Topology the historiography of interactivity:

Lygia Clark’s and Gabriel Orozco’s ‘endless sculptures’

 

Assimina Kaniari

University of Oxford

 

assimina.kaniari@hoa.ox.ac.uk

 

 

Lygia Clark’s work on the mobius strip has invited a number of responses both at the historical and historiographic level. Osthoff’s paper, for example, considers Clark’s work in the context of a group of ‘technologically’ minded artists, Clark’s  mobius strip sculpture being illustrative of Clark’s ‘sensorial’ prejudice and suggestive of her placement at the centre of a tradition for interactive art before in fact the invention of interactivity.[1]

Ostoff’s criteria of classification for Clark’s work among other ‘technologically’ inspired works relies on a point about Clark’s interest in non-Euclidian space. The latter is used, in turn, as a justification for Clark’s ‘affinity’ for a number of technologically related art movements, the Bauhaus being perhaps the most prominent among all. Even though we may accept Ostoff’s historiographical positioning of Clark’s work as part of a series of technologically inspired works, in the context of Clark’s own interests in artifice, the sensorial and technologies of seeing, themes also at the core of Bauhaus experiments in vision and art practice, there is an implicit underlying historiographic thread in this classification which ties Clark to the Bauhaus but also to the work of other artists preoccupied with “endless” spaces such as Gabriel Orozco not restricted to the technological-sensorial.

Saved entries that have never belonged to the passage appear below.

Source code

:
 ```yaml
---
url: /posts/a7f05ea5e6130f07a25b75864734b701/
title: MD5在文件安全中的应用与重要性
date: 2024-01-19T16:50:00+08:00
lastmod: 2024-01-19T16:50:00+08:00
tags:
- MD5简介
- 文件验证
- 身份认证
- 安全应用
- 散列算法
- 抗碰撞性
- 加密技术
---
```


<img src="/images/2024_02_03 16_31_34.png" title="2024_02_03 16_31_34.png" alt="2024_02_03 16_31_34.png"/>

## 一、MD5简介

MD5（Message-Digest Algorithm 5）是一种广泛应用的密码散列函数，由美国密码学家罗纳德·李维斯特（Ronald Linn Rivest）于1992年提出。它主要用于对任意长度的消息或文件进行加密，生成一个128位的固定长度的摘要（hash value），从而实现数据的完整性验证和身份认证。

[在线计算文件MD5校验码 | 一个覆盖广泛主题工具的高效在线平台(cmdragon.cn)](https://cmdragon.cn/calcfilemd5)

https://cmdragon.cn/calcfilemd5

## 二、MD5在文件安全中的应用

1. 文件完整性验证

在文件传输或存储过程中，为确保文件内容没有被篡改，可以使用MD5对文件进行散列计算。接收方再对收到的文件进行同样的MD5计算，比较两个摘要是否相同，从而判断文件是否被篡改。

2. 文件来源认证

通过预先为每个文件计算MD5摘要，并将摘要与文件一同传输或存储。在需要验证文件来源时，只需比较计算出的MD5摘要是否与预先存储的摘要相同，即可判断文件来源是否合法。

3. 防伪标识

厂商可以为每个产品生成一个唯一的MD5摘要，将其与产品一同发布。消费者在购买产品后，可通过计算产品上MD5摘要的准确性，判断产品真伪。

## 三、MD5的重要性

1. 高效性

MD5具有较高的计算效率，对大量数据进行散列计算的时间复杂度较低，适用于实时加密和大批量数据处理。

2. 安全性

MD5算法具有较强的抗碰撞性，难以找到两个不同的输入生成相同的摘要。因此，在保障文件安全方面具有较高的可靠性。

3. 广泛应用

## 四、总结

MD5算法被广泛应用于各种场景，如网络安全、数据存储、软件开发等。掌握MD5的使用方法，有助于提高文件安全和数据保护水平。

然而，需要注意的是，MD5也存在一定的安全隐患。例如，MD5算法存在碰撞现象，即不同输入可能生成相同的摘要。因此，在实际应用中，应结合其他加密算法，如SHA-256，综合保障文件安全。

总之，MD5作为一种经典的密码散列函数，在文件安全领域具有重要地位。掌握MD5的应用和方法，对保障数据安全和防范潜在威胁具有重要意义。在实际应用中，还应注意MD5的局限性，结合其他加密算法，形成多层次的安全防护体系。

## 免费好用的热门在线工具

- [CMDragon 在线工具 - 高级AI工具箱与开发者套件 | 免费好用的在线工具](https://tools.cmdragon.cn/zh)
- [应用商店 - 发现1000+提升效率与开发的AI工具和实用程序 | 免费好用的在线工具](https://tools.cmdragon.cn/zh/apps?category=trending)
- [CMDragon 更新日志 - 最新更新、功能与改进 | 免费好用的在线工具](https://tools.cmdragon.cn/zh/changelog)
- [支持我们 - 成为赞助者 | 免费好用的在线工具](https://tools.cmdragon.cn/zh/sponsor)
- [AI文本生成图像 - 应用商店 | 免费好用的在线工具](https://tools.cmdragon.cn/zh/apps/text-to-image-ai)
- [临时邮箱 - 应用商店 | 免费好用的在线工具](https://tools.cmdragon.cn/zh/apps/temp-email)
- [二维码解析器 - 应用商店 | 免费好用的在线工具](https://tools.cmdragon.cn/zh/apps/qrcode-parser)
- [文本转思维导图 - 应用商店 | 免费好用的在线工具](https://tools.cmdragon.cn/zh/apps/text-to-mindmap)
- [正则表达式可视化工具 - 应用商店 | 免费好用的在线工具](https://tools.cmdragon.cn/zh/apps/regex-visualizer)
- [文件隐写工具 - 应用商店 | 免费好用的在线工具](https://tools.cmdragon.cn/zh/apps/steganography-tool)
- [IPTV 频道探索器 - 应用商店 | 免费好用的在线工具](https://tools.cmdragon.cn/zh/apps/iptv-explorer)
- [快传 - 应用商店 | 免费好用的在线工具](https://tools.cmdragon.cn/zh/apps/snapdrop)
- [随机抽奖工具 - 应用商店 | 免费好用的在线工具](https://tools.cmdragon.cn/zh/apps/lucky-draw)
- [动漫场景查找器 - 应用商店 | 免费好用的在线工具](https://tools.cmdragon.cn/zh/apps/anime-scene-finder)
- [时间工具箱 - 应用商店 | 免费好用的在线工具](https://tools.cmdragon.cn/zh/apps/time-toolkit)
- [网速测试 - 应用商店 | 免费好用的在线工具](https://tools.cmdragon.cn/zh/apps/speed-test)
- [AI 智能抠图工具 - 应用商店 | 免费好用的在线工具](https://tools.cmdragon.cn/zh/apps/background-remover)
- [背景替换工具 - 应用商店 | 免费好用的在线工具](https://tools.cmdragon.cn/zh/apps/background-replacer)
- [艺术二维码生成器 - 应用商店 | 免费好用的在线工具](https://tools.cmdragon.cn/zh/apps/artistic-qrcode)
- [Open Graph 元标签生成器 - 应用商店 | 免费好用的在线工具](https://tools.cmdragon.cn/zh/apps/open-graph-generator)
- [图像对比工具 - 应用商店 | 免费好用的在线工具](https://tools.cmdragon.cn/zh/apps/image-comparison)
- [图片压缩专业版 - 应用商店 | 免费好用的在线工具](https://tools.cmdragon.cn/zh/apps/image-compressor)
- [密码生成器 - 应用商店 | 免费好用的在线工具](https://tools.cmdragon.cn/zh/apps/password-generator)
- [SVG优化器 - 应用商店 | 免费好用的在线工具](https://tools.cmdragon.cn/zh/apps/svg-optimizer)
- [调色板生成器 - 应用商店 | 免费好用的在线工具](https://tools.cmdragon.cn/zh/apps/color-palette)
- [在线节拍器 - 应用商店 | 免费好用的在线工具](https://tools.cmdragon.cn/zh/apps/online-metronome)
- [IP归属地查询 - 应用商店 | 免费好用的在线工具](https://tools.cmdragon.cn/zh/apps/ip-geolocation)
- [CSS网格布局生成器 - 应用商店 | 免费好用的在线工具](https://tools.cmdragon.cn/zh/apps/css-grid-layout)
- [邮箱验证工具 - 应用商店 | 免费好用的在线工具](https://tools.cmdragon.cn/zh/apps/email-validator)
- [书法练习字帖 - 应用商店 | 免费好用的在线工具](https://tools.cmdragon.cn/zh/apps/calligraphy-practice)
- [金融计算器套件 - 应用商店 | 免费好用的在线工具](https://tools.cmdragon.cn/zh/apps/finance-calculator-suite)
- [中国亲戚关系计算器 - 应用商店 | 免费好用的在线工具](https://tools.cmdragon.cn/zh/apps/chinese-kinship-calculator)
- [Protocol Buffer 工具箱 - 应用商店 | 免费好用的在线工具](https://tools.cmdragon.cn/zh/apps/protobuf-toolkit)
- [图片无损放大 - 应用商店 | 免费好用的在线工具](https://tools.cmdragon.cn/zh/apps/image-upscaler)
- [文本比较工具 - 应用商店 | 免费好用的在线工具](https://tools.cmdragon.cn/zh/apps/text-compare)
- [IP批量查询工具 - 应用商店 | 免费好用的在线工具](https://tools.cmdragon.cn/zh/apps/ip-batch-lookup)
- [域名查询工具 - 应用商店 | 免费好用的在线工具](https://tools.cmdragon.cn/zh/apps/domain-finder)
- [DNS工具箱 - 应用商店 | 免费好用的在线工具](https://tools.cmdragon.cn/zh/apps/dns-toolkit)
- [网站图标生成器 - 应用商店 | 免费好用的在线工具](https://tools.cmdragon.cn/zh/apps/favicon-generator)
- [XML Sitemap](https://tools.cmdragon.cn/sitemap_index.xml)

Interactivity and the dynamic aspects implicit in Clark’s treatment of form are contained and related to a legacy which while may be seen to have conditioned her work remains invisible from the historiography which has so far attempted to place her work in a common ground shared by other 20th century artists working with issues concerning science and technology. Even though the Bauhaus is a useful context it is not the beginning of the thread. In approaching the legacy of interactivity before the emergence of interactive art as a technologically embedded phenomenon one has to think in broader terms and perhaps outside the term ‘interactive’ itself. It is the preference for a “dynamic” understanding of form the theme which conditions Clark’s work and appropriation of the mobius strip, I would like to argue, a theme also which ties itself and Clark’s work with the historiographic beginnings of interactivity outside the realm of technological determinism and in a period of time which well preceded the context and experiments of the Bauhaus. To think about interactivity in this sense is to think about Clark’s and Orozco’s work in a ‘topological’ sense, the same way they thought through their work and preoccupation with “endless spaces”.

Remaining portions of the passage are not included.